October 20, 2016

Medvedev: Russia Must Do Everything to Keep its Status of Space Power (Source: Tass)
Russia values its status of a space power and must do everything possible to keep it, Prime Minister Dmitry Medvedev said on Wednesday. The Russian premier made this statement at a meeting on preparations for building facilities of the 2nd stage of the Vostochny spaceport in the Far East. "We appreciate this status and would like to do everything to ensure that our country keeps this status," Medvedev said. (10/19)
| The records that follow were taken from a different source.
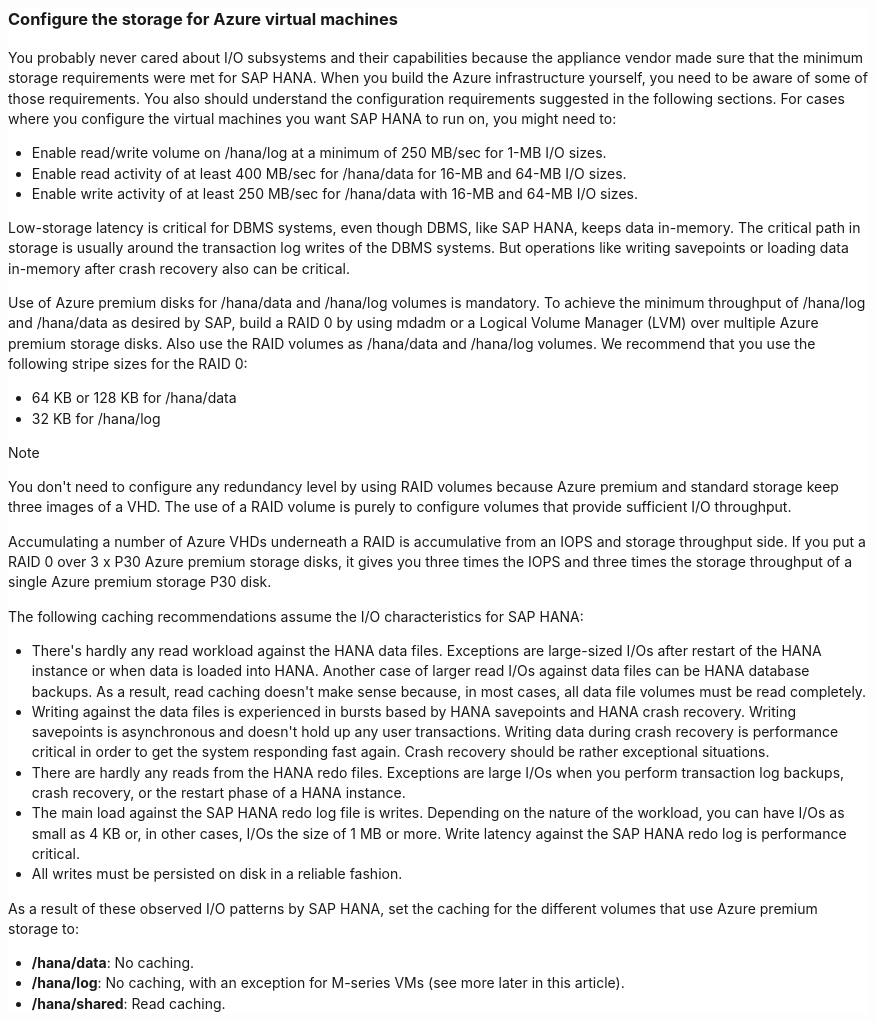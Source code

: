 ### Configure the storage for Azure virtual machines

You probably never cared about I/O subsystems and their capabilities because the appliance vendor made sure that the minimum storage requirements were met for SAP HANA. When you build the Azure infrastructure yourself, you need to be aware of some of those requirements. You also should understand the configuration requirements suggested in the following sections. For cases where you configure the virtual machines you want SAP HANA to run on, you might need to:

- Enable read/write volume on /hana/log at a minimum of 250 MB/sec for 1-MB I/O sizes.
- Enable read activity of at least 400 MB/sec for /hana/data for 16-MB and 64-MB I/O sizes.
- Enable write activity of at least 250 MB/sec for /hana/data with 16-MB and 64-MB I/O sizes.

Low-storage latency is critical for DBMS systems, even though DBMS, like SAP HANA, keeps data in-memory. The critical path in storage is usually around the transaction log writes of the DBMS systems. But operations like writing savepoints or loading data in-memory after crash recovery also can be critical. 

Use of Azure premium disks for /hana/data and /hana/log volumes is mandatory. To achieve the minimum throughput of /hana/log and /hana/data as desired by SAP, build a RAID 0 by using mdadm or a Logical Volume Manager (LVM) over multiple Azure premium storage disks. Also use the RAID volumes as /hana/data and /hana/log volumes. We recommend that you use the following stripe sizes for the RAID 0:

- 64 KB or 128 KB for /hana/data
- 32 KB for /hana/log

> [!NOTE]
> You don't need to configure any redundancy level by using RAID volumes because Azure premium and standard storage keep three images of a VHD. The use of a RAID volume is purely to configure volumes that provide sufficient I/O throughput.

Accumulating a number of Azure VHDs underneath a RAID is accumulative from an IOPS and storage throughput side. If you put a RAID 0 over 3 x P30 Azure premium storage disks, it gives you three times the IOPS and three times the storage throughput of a single Azure premium storage P30 disk.

The following caching recommendations assume the I/O characteristics for SAP HANA:

- There's hardly any read workload against the HANA data files. Exceptions are large-sized I/Os after restart of the HANA instance or when data is loaded into HANA. Another case of larger read I/Os against data files can be HANA database backups. As a result, read caching doesn't make sense because, in most cases, all data file volumes must be read completely.
- Writing against the data files is experienced in bursts based by HANA savepoints and HANA crash recovery. Writing savepoints is asynchronous and doesn't hold up any user transactions. Writing data during crash recovery is performance critical in order to get the system responding fast again. Crash recovery should be rather exceptional situations.
- There are hardly any reads from the HANA redo files. Exceptions are large I/Os when you perform transaction log backups, crash recovery, or the restart phase of a HANA instance.  
- The main load against the SAP HANA redo log file is writes. Depending on the nature of the workload, you can have I/Os as small as 4 KB or, in other cases, I/Os the size of 1 MB or more. Write latency against the SAP HANA redo log is performance critical.
- All writes must be persisted on disk in a reliable fashion.

As a result of these observed I/O patterns by SAP HANA, set the caching for the different volumes that use Azure premium storage to:

- **/hana/data**: No caching.
- **/hana/log**: No caching, with an exception for M-series VMs (see more later in this article).
- **/hana/shared**: Read caching.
Space Florida Seeks FDOT Approval to Help SpaceX (Source: Orlando Sentinel)
Space Florida is looking to help SpaceX pay to update its launch pad. The agency will ask Florida Department of Transportation for $5 million to contribute to infrastructure improvements on Spaceport Launch Complex 39A, which SpaceX hopes will one day be the site of rocket launches that send humans to Mars. The move will be discussed during an online-only board meeting next Wednesday.

According to meeting documents, "project match funding" from FDOT would be used for "infrastructure improvements by SpaceX." The move would authorize Space Florida to enter into an agreement with SpaceX. (10/18)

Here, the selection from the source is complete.